In the 70′s when voicemail first became widely available, it was a big step for communications. However, over the past several years, voicemail has declined in use for the everyday consumer. This is for a multitude of reasons. For example, many of us can see missed calls logged on our phones and call back pertinent contacts while ignoring others.

Further, thanks to texting and applications like Facebook Messenger, it is often much quicker to convey a message compared to the couple of minutes required to access and listen to a voicemail. This meme sums it up adequately:


Realizing that voicemail is on the decline, many providers have added extra features to voicemail. For example, voicemail to text is a common feature offered by many carriers and providers that make voicemail less cumbersome. And it’s all thanks to voice transcription.

Text to voice and vice versa

When you use features like Siri or Google voice search, you are using an evolving technology which is changing how we use the Internet. The underlying technology in these applications is known as “speech synthesis.” It was originally developed to translate text to speech for people who have reading difficulties. Since then, a few companies have engaged in the task of changing speech to text.

To do so, creating such software requires a masterful comprehension of linguistics which delves much deeper into language than simply finding the meaning of words. Phonetics, syntax, tone and morphology are taken into consideration. If you look at the US alone, we have many different dialects – essentially, a linguistic Rubik’s cube. In order to effectively transpose every region’s accent, a large sample size from different areas must be analyzed and applied within the technology, for US English alone!

When you perform a voice search in English with developed platforms, most words are easily recognized with some exceptions. In a nutshell, sound wave recognition for individual voices is integrated into an algorithm and then processed. This is possible because data from various voice search engines has been anonymously collected and analyzed against the intended search queries, then is later applied to the application.

Translating with Skype

A new breakthrough in speech recognition technology was announced last week. Skype recently unveiled a beta version of their technology that can translate voice into different languages (http://guardianlv.com/2014/05/skype-translator-makes-life-easier-video/). Data collected over the past 15 years has been compiled and analyzed with the help of Microsoft Research (the subsidiary company responsible for developing the Xbox Kinect peripheral.) It is slated to be available in a beta format later this year after further development.

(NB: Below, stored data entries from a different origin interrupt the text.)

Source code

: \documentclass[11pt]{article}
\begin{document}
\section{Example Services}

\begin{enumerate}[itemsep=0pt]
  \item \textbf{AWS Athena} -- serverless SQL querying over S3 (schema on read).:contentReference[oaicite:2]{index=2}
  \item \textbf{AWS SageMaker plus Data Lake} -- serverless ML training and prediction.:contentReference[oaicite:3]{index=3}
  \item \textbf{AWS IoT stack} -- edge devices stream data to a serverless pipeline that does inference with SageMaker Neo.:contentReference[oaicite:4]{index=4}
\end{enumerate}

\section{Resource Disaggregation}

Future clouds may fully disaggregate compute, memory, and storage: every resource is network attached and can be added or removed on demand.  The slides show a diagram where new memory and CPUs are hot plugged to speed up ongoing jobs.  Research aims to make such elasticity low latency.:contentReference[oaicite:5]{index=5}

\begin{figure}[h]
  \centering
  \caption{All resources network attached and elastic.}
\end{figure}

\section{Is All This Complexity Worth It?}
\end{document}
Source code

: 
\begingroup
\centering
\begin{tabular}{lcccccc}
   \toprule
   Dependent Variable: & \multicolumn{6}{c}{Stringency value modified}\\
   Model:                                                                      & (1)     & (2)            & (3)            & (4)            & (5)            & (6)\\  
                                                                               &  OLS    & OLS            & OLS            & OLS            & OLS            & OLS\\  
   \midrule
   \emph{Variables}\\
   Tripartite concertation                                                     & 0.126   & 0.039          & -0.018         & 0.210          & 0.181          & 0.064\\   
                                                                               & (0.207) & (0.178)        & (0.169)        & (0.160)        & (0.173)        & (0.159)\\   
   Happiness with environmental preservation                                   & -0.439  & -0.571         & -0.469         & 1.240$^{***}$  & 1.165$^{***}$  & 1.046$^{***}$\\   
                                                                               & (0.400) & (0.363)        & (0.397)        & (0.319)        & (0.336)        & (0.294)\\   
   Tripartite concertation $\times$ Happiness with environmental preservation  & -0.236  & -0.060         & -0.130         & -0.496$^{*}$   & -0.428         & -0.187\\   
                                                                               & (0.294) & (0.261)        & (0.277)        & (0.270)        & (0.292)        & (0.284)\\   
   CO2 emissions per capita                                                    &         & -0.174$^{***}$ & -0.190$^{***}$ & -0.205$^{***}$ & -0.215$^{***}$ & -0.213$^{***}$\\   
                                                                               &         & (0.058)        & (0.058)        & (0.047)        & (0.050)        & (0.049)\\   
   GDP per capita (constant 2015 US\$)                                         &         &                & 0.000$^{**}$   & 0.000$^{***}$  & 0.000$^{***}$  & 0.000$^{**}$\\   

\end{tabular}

At this point in time, the translator is not very accurate which should come as no surprise. Most of us in the US speak English as our first and often only language and therefore do not realize its complexity. Beyond the various dialects, English is well known (and often criticized) for the frequent and various vernacular applied to everyday conversation. With so many exceptions to certain rules, varying meanings based on context, homophones and other quirks, English is often cited as a difficult language to learn so programming a machine to comprehend it is understandably challenging.

Obstacles to overcome…

Translating a sentence word for word is one task, but creating a meaningful sentence is a more elaborate process. Take an Eastern, non-Latin based language into consideration. Here is an example of a Facebook post translated by Bing into English which represents the difficulty of many translation tasks:


Though the technology requires polishing, it will soon open doors in communication, especially for international business. Fortunately, because of information collected from the web and other data –facial recognition (http://www.cngl.ie/cngl-researchers-use-facial-recognition-to-translate-emotion-into-speech-output/) will even play a role – more complex translation issues may be solved. English that is thick with turn of expressions and Eastern languages that often rely on inflection and volume will someday be overcome by software making the world a more connected place.